Background The value of opioids is recognised internationally in the management of chronic non-cancer pain (CNCP), and patient preference in relation to pain relief has become increasingly important in analgesic selection. When comparing opioids that have been titrated to effect we cannot logically expect to see much difference in efficacy.1 Thus, patient preference, while important for all clinical decisions, deserves a special emphasis when treatment efficacies are comparable, or when therapies can markedly affect patients? quality of life.2 The patient is, therefore, likely to be the best judge of the delicate balance between analgesic efficacy, side-effects and the overall pain experience. This reflects our choice of pragmatic outcome measures, such as quality of life and patient preference, in addition to pain measurements, for the clinical trials of opioids in CNCP.
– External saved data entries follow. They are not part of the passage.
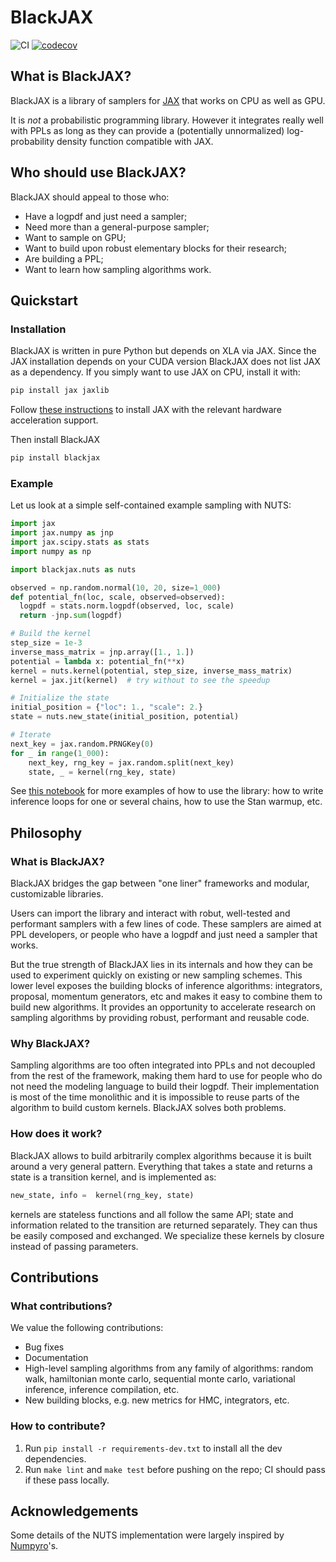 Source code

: # BlackJAX
![CI](https://github.com/blackjax-devs/blackjax/workflows/Run%20tests/badge.svg?branch=master)
[![codecov](https://codecov.io/gh/blackjax-devs/blackjax/branch/master/graph/badge.svg)](https://codecov.io/gh/blackjax-devs/blackjax)


## What is BlackJAX? 

BlackJAX is a library of samplers for [JAX](https://github.com/google/jax) that
works on CPU as well as GPU. 

It is *not* a probabilistic programming library. However it integrates really
well with PPLs as long as they can provide a (potentially unnormalized)
log-probability density function compatible with JAX.

## Who should use BlackJAX?

BlackJAX should appeal to those who:
- Have a logpdf and just need a sampler;
- Need more than a general-purpose sampler;
- Want to sample on GPU;
- Want to build upon robust elementary blocks for their research;
- Are building a PPL;
- Want to learn how sampling algorithms work.

## Quickstart

### Installation

BlackJAX is written in pure Python but depends on XLA via JAX. Since the JAX
installation depends on your CUDA version BlackJAX does not list JAX as a
dependency. If you simply want to use JAX on CPU, install it with:

```python
pip install jax jaxlib
```

Follow [these instructions](https://github.com/google/jax#installation) to
install JAX with the relevant hardware acceleration support.

Then install BlackJAX

```bash
pip install blackjax
```

### Example

Let us look at a simple self-contained example sampling with NUTS:

```python
import jax
import jax.numpy as jnp
import jax.scipy.stats as stats
import numpy as np

import blackjax.nuts as nuts

observed = np.random.normal(10, 20, size=1_000)
def potential_fn(loc, scale, observed=observed):
  logpdf = stats.norm.logpdf(observed, loc, scale)
  return -jnp.sum(logpdf)

# Build the kernel
step_size = 1e-3
inverse_mass_matrix = jnp.array([1., 1.])
potential = lambda x: potential_fn(**x)
kernel = nuts.kernel(potential, step_size, inverse_mass_matrix)
kernel = jax.jit(kernel)  # try without to see the speedup

# Initialize the state
initial_position = {"loc": 1., "scale": 2.}
state = nuts.new_state(initial_position, potential)

# Iterate
next_key = jax.random.PRNGKey(0)
for _ in range(1_000):
    next_key, rng_key = jax.random.split(next_key)
    state, _ = kernel(rng_key, state)
```

See [this
notebook](https://github.com/blackjax-devs/blackjax/blob/master/notebooks/Introduction.ipynb) for more examples of how to use the library: how to write inference loops for one or several chains, how to use the Stan warmup, etc.

## Philosophy

### What is BlackJAX?

BlackJAX bridges the gap between "one liner" frameworks and modular, customizable
libraries.

Users can import the library and interact with robut, well-tested and performant
samplers with a few lines of code. These samplers are aimed at PPL developers,
or people who have a logpdf and just need a sampler that works.

But the true strength of BlackJAX lies in its internals and how they can be used
to experiment quickly on existing or new sampling schemes. This lower level
exposes the building blocks of inference algorithms: integrators, proposal,
momentum generators, etc and makes it easy to combine them to build new
algorithms. It provides an opportunity to accelerate research on sampling
algorithms by providing robust, performant and reusable code.

### Why BlackJAX?

Sampling algorithms are too often integrated into PPLs and not decoupled from
the rest of the framework, making them hard to use for people who do not need
the modeling language to build their logpdf. Their implementation is most of
the time monolithic and it is impossible to reuse parts of the algorithm to
build custom kernels. BlackJAX solves both problems.

### How does it work?

BlackJAX allows to build arbitrarily complex algorithms because it is built
around a very general pattern. Everything that takes a state and returns a state
is a transition kernel, and is implemented as:

```python
new_state, info =  kernel(rng_key, state)
```

kernels are stateless functions and all follow the same API; state and
information related to the transition are returned separately. They can thus be
easily composed and exchanged. We specialize these kernels by closure instead of
passing parameters.

## Contributions

### What contributions?

We value the following contributions:
- Bug fixes
- Documentation
- High-level sampling algorithms from any family of algorithms: random walk,
  hamiltonian monte carlo, sequential monte carlo, variational inference,
  inference compilation, etc.
- New building blocks, e.g. new metrics for HMC, integrators, etc.

### How to contribute?

1. Run `pip install -r requirements-dev.txt` to install all the dev
   dependencies.
2. Run `make lint` and `make test` before pushing on the repo; CI should pass if
   these pass locally.


## Acknowledgements

Some details of the NUTS implementation were largely inspired by
[Numpyro](https://github.com/pyro-ppl/numpyro)'s.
Methods We report here the results of a large, multicentre, 8-week, randomised, two-way crossover trial (study A) of transdermal fentanyl (TDF; Durogesic®) versus sustained-release morphine (SRM; MS Contin®), in which patient preference, pain control, quality of life and adverse events were assessed in patients with CNCP (n = 256).3 Subsequently, an open-label, non-randomised, 12-month study (study B) of TDF evaluated the long-term use of TDF in CNCP patients (n = 532),4 of whom 103 had participated in study A.
Results In study A, 65.1% of patients preferred treatment with TDF to SRM (27.8%), with 7.1% expressing no preference. The main reason for preference was better pain relief, as more patients considered that pain control was ?good? or ?very good? with TDF than with SRM therapy (35% vs 23%, respectively, p = 0.002). Furthermore, patients using TDF generally had higher overall quality-of-life scores than those receiving SRM in each of the SF-36 categories with significant differences for bodily pain, vitality, social functioning and mental health categories (p < 0.005). The TDF group were less likely to experience constipation (48% vs 29%, respectively, p < 0.001) than those receiving SRM. In study B, treatment with TDF provided stable, sustained, long-term pain control in large numbers of patients. After initial dose titration, the mean TDF dose stabilised without the loss of analgesic efficacy (only 7% of patients withdrew because of insufficient pain relief). Thus, the development of tolerance to TDF was not a clinical problem. TDF treatment was preferred over previous opioid treatment by 69% of patients, primarily because of superior pain relief, followed by greater convenience and fewer adverse effects.
Conclusion Superior pain relief, less constipation and better quality of life were associated with TDF compared with SRM therapy. TDF was generally well tolerated and effective.